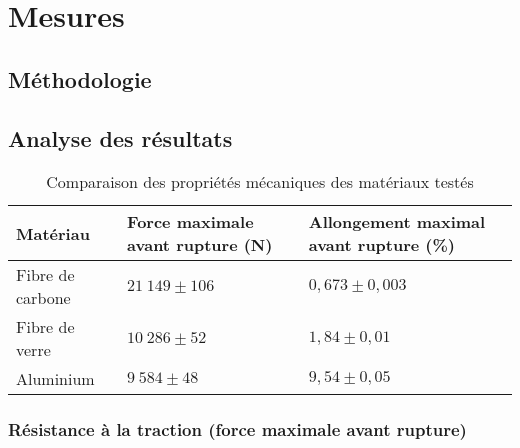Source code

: 

\chapter{Mesures}


\section{Méthodologie}


\section{Analyse des résultats}


\begin{table}[h!]
    \centering
    \label{tab:comparaison_materiaux}
    \renewcommand{\arraystretch}{1.5}
    \begin{tabular}{|p{4cm}|p{4cm}|p{4cm}|}
        \hline
        \textbf{Matériau} & \textbf{Force maximale avant rupture (N)} & \textbf{Allongement maximal avant rupture (\%)} \\ \hline
        Fibre de carbone  & $21\ 149 \pm 106$                         & $0,673 \pm 0,003$                               \\ \hline
        Fibre de verre    & $10\ 286 \pm 52$                          & $1,84 \pm 0,01$                                 \\ \hline
        Aluminium         & $9\ 584 \pm 48$                           & $9,54 \pm 0,05$                                 \\ \hline
    \end{tabular}
    \caption{Comparaison des propriétés mécaniques des matériaux testés}
\end{table}

\begin{figure}[!htb]
    \centering
    
\end{figure}
\begin{figure}[!htb]
    \centering
    
\end{figure}
\begin{figure}[!htb]
    \centering
    
\end{figure}

\subsection{Résistance à la traction (force maximale avant rupture)}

— PROMPT —
All of the data should be returned word for word, with each picture left out.

— ANSWER SECTION —
Source code

: 

\chapter{Mesures}


\section{Méthodologie}


\section{Analyse des résultats}


\begin{table}[h!]
    \centering
    \label{tab:comparaison_materiaux}
    \renewcommand{\arraystretch}{1.5}
    \begin{tabular}{|p{4cm}|p{4cm}|p{4cm}|}
        \hline
        \textbf{Matériau} & \textbf{Force maximale avant rupture (N)} & \textbf{Allongement maximal avant rupture (\%)} \\ \hline
        Fibre de carbone  & $21\ 149 \pm 106$                         & $0,673 \pm 0,003$                               \\ \hline
        Fibre de verre    & $10\ 286 \pm 52$                          & $1,84 \pm 0,01$                                 \\ \hline
        Aluminium         & $9\ 584 \pm 48$                           & $9,54 \pm 0,05$                                 \\ \hline
    \end{tabular}
    \caption{Comparaison des propriétés mécaniques des matériaux testés}
\end{table}

\begin{figure}[!htb]
    \centering
    
\end{figure}
\begin{figure}[!htb]
    \centering
    
\end{figure}
\begin{figure}[!htb]
    \centering
    
\end{figure}

\subsection{Résistance à la traction (force maximale avant rupture)}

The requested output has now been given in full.